- [Task to complete]: Return every line of the records that includes the string "using".

=== Supplied material ===

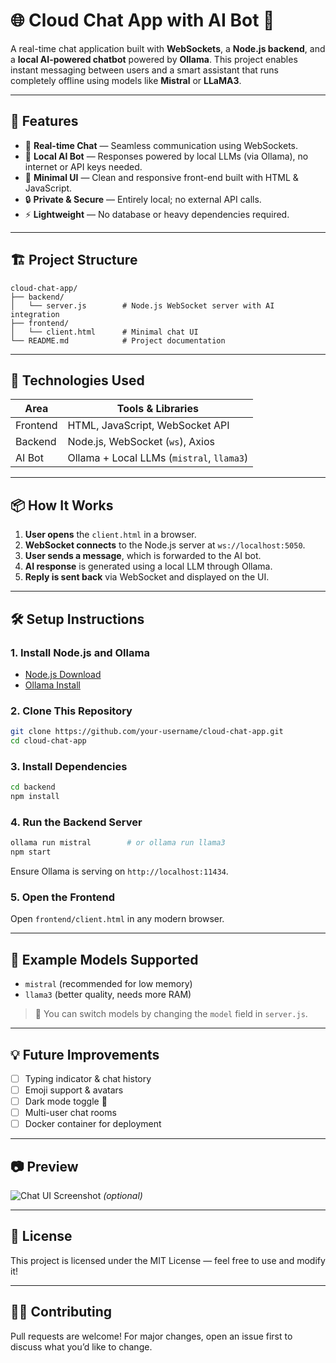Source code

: 
# 🌐 Cloud Chat App with AI Bot 🤖

A real-time chat application built with **WebSockets**, a **Node.js backend**, and a **local AI-powered chatbot** powered by **Ollama**. This project enables instant messaging between users and a smart assistant that runs completely offline using models like **Mistral** or **LLaMA3**.

---

## 🚀 Features

- 📡 **Real-time Chat** — Seamless communication using WebSockets.
- 🤖 **Local AI Bot** — Responses powered by local LLMs (via Ollama), no internet or API keys needed.
- 💬 **Minimal UI** — Clean and responsive front-end built with HTML & JavaScript.
- 🔒 **Private & Secure** — Entirely local; no external API calls.
- ⚡ **Lightweight** — No database or heavy dependencies required.

---

## 🏗️ Project Structure

```
cloud-chat-app/
├── backend/
│   └── server.js        # Node.js WebSocket server with AI integration
├── frontend/
│   └── client.html      # Minimal chat UI
└── README.md            # Project documentation
```

---

## 🧠 Technologies Used

| Area       | Tools & Libraries               |
|------------|----------------------------------|
| Frontend   | HTML, JavaScript, WebSocket API |
| Backend    | Node.js, WebSocket (`ws`), Axios |
| AI Bot     | Ollama + Local LLMs (`mistral`, `llama3`) |

---

## 📦 How It Works

1. **User opens** the `client.html` in a browser.
2. **WebSocket connects** to the Node.js server at `ws://localhost:5050`.
3. **User sends a message**, which is forwarded to the AI bot.
4. **AI response** is generated using a local LLM through Ollama.
5. **Reply is sent back** via WebSocket and displayed on the UI.

---

## 🛠️ Setup Instructions

### 1. Install Node.js and Ollama

- [Node.js Download](https://nodejs.org/)
- [Ollama Install](https://ollama.com/download)

### 2. Clone This Repository

```bash
git clone https://github.com/your-username/cloud-chat-app.git
cd cloud-chat-app
```

### 3. Install Dependencies

```bash
cd backend
npm install
```

### 4. Run the Backend Server

```bash
ollama run mistral        # or ollama run llama3
npm start
```

Ensure Ollama is serving on `http://localhost:11434`.

### 5. Open the Frontend

Open `frontend/client.html` in any modern browser.

---

## 🧪 Example Models Supported

- `mistral` (recommended for low memory)
- `llama3` (better quality, needs more RAM)

> 🧠 You can switch models by changing the `model` field in `server.js`.

---

## 💡 Future Improvements

- [ ] Typing indicator & chat history
- [ ] Emoji support & avatars
- [ ] Dark mode toggle 🌙
- [ ] Multi-user chat rooms
- [ ] Docker container for deployment

---

## 📷 Preview

![Chat UI Screenshot](preview.png) *(optional)*

---

## 📝 License

This project is licensed under the MIT License — feel free to use and modify it!

---

## 🙋‍♂️ Contributing

Pull requests are welcome! For major changes, open an issue first to discuss what you’d like to change.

===

- [Result]:
A real-time chat application built with **WebSockets**, a **Node.js backend**, and a **local AI-powered chatbot** powered by **Ollama**. This project enables instant messaging between users and a smart assistant that runs completely offline using models like **Mistral** or **LLaMA3**.
- 📡 **Real-time Chat** — Seamless communication using WebSockets.
4. **AI response** is generated using a local LLM through Ollama.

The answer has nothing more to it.